**AIM OF THE EXERCISE:**
Restate the listing in full, keeping every word as it is.

**RECORDS PROVIDED:**
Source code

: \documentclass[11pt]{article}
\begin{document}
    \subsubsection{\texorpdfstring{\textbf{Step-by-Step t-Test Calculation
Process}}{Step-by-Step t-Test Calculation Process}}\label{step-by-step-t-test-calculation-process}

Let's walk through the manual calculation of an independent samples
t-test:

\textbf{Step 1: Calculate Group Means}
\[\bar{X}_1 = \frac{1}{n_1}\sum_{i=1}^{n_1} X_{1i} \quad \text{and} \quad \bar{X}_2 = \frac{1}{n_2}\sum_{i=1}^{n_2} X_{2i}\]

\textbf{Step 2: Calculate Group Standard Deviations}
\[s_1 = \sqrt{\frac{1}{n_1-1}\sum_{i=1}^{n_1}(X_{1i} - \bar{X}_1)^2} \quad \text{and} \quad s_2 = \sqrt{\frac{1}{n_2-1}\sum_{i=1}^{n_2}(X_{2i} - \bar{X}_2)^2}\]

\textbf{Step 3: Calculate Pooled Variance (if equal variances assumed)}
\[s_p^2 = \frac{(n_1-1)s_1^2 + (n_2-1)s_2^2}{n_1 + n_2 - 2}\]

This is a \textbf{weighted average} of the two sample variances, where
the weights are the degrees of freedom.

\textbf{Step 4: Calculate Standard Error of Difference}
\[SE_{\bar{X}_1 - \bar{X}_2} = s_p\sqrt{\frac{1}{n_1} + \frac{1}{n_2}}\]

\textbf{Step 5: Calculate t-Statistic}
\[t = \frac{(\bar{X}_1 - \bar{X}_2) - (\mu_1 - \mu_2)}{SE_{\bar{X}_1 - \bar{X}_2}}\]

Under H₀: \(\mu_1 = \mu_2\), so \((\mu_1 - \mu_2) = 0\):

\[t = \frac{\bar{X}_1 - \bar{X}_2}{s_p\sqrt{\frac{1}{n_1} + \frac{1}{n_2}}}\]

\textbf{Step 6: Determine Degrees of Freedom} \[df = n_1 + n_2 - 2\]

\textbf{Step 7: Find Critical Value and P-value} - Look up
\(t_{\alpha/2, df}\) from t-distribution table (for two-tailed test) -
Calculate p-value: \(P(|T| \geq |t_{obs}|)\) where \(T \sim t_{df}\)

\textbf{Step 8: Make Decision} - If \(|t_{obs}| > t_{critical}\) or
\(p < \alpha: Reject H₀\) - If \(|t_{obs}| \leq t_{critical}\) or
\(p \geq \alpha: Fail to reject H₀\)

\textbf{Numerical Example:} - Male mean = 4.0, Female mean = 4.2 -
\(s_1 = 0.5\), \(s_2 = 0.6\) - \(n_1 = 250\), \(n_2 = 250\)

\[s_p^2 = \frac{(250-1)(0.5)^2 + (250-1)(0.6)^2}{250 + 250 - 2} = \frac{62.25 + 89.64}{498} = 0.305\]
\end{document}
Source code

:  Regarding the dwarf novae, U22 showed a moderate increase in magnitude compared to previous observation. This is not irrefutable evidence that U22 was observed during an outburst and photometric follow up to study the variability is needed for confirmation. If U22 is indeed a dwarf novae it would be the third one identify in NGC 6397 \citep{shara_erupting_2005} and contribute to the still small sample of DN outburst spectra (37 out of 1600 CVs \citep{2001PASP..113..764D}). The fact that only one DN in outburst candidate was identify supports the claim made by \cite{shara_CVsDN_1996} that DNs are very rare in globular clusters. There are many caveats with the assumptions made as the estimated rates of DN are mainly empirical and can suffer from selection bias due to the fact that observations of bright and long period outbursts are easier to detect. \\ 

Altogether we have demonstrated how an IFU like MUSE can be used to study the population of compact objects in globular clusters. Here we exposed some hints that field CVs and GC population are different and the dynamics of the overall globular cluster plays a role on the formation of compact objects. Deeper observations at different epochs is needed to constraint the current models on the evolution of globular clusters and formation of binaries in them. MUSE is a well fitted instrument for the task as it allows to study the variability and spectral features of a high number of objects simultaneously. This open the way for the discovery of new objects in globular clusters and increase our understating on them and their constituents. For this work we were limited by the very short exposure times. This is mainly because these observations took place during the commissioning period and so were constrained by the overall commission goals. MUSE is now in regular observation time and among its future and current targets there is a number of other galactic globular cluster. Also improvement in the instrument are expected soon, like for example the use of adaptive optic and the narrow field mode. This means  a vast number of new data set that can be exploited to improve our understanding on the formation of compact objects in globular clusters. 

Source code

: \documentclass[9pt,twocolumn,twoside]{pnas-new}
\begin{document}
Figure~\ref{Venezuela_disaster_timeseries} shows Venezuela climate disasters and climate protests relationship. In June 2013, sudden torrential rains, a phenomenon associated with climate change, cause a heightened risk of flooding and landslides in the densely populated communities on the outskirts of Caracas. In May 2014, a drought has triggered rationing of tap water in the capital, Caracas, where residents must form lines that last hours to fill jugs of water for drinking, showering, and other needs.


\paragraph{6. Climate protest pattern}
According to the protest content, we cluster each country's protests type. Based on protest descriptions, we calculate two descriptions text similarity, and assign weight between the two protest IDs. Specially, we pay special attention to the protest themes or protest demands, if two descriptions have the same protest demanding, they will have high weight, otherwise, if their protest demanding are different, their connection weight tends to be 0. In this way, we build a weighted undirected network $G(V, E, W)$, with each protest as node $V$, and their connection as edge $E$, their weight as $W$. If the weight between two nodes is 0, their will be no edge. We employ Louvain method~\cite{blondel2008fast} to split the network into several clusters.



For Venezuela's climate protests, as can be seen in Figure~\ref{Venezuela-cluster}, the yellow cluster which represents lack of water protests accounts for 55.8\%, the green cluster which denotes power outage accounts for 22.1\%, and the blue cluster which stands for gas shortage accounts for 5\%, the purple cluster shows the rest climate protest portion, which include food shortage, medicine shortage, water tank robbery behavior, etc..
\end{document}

**TASK RESPONSE:**
Source code

: \documentclass[11pt]{article}
\begin{document}
    \subsubsection{\texorpdfstring{\textbf{Step-by-Step t-Test Calculation
Process}}{Step-by-Step t-Test Calculation Process}}\label{step-by-step-t-test-calculation-process}

Let's walk through the manual calculation of an independent samples
t-test:

\textbf{Step 1: Calculate Group Means}
\[\bar{X}_1 = \frac{1}{n_1}\sum_{i=1}^{n_1} X_{1i} \quad \text{and} \quad \bar{X}_2 = \frac{1}{n_2}\sum_{i=1}^{n_2} X_{2i}\]

\textbf{Step 2: Calculate Group Standard Deviations}
\[s_1 = \sqrt{\frac{1}{n_1-1}\sum_{i=1}^{n_1}(X_{1i} - \bar{X}_1)^2} \quad \text{and} \quad s_2 = \sqrt{\frac{1}{n_2-1}\sum_{i=1}^{n_2}(X_{2i} - \bar{X}_2)^2}\]

\textbf{Step 3: Calculate Pooled Variance (if equal variances assumed)}
\[s_p^2 = \frac{(n_1-1)s_1^2 + (n_2-1)s_2^2}{n_1 + n_2 - 2}\]

This is a \textbf{weighted average} of the two sample variances, where
the weights are the degrees of freedom.

\textbf{Step 4: Calculate Standard Error of Difference}
\[SE_{\bar{X}_1 - \bar{X}_2} = s_p\sqrt{\frac{1}{n_1} + \frac{1}{n_2}}\]

\textbf{Step 5: Calculate t-Statistic}
\[t = \frac{(\bar{X}_1 - \bar{X}_2) - (\mu_1 - \mu_2)}{SE_{\bar{X}_1 - \bar{X}_2}}\]

Under H₀: \(\mu_1 = \mu_2\), so \((\mu_1 - \mu_2) = 0\):

\[t = \frac{\bar{X}_1 - \bar{X}_2}{s_p\sqrt{\frac{1}{n_1} + \frac{1}{n_2}}}\]

\textbf{Step 6: Determine Degrees of Freedom} \[df = n_1 + n_2 - 2\]

\textbf{Step 7: Find Critical Value and P-value} - Look up
\(t_{\alpha/2, df}\) from t-distribution table (for two-tailed test) -
Calculate p-value: \(P(|T| \geq |t_{obs}|)\) where \(T \sim t_{df}\)

\textbf{Step 8: Make Decision} - If \(|t_{obs}| > t_{critical}\) or
\(p < \alpha: Reject H₀\) - If \(|t_{obs}| \leq t_{critical}\) or
\(p \geq \alpha: Fail to reject H₀\)

\textbf{Numerical Example:} - Male mean = 4.0, Female mean = 4.2 -
\(s_1 = 0.5\), \(s_2 = 0.6\) - \(n_1 = 250\), \(n_2 = 250\)

\[s_p^2 = \frac{(250-1)(0.5)^2 + (250-1)(0.6)^2}{250 + 250 - 2} = \frac{62.25 + 89.64}{498} = 0.305\]
\end{document}
Source code

:  Regarding the dwarf novae, U22 showed a moderate increase in magnitude compared to previous observation. This is not irrefutable evidence that U22 was observed during an outburst and photometric follow up to study the variability is needed for confirmation. If U22 is indeed a dwarf novae it would be the third one identify in NGC 6397 \citep{shara_erupting_2005} and contribute to the still small sample of DN outburst spectra (37 out of 1600 CVs \citep{2001PASP..113..764D}). The fact that only one DN in outburst candidate was identify supports the claim made by \cite{shara_CVsDN_1996} that DNs are very rare in globular clusters. There are many caveats with the assumptions made as the estimated rates of DN are mainly empirical and can suffer from selection bias due to the fact that observations of bright and long period outbursts are easier to detect. \\ 

Altogether we have demonstrated how an IFU like MUSE can be used to study the population of compact objects in globular clusters. Here we exposed some hints that field CVs and GC population are different and the dynamics of the overall globular cluster plays a role on the formation of compact objects. Deeper observations at different epochs is needed to constraint the current models on the evolution of globular clusters and formation of binaries in them. MUSE is a well fitted instrument for the task as it allows to study the variability and spectral features of a high number of objects simultaneously. This open the way for the discovery of new objects in globular clusters and increase our understating on them and their constituents. For this work we were limited by the very short exposure times. This is mainly because these observations took place during the commissioning period and so were constrained by the overall commission goals. MUSE is now in regular observation time and among its future and current targets there is a number of other galactic globular cluster. Also improvement in the instrument are expected soon, like for example the use of adaptive optic and the narrow field mode. This means  a vast number of new data set that can be exploited to improve our understanding on the formation of compact objects in globular clusters. 

Source code

: \documentclass[9pt,twocolumn,twoside]{pnas-new}
\begin{document}
Figure~\ref{Venezuela_disaster_timeseries} shows Venezuela climate disasters and climate protests relationship. In June 2013, sudden torrential rains, a phenomenon associated with climate change, cause a heightened risk of flooding and landslides in the densely populated communities on the outskirts of Caracas. In May 2014, a drought has triggered rationing of tap water in the capital, Caracas, where residents must form lines that last hours to fill jugs of water for drinking, showering, and other needs.


\paragraph{6. Climate protest pattern}
According to the protest content, we cluster each country's protests type. Based on protest descriptions, we calculate two descriptions text similarity, and assign weight between the two protest IDs. Specially, we pay special attention to the protest themes or protest demands, if two descriptions have the same protest demanding, they will have high weight, otherwise, if their protest demanding are different, their connection weight tends to be 0. In this way, we build a weighted undirected network $G(V, E, W)$, with each protest as node $V$, and their connection as edge $E$, their weight as $W$. If the weight between two nodes is 0, their will be no edge. We employ Louvain method~\cite{blondel2008fast} to split the network into several clusters.



For Venezuela's climate protests, as can be seen in Figure~\ref{Venezuela-cluster}, the yellow cluster which represents lack of water protests accounts for 55.8\%, the green cluster which denotes power outage accounts for 22.1\%, and the blue cluster which stands for gas shortage accounts for 5\%, the purple cluster shows the rest climate protest portion, which include food shortage, medicine shortage, water tank robbery behavior, etc..
\end{document}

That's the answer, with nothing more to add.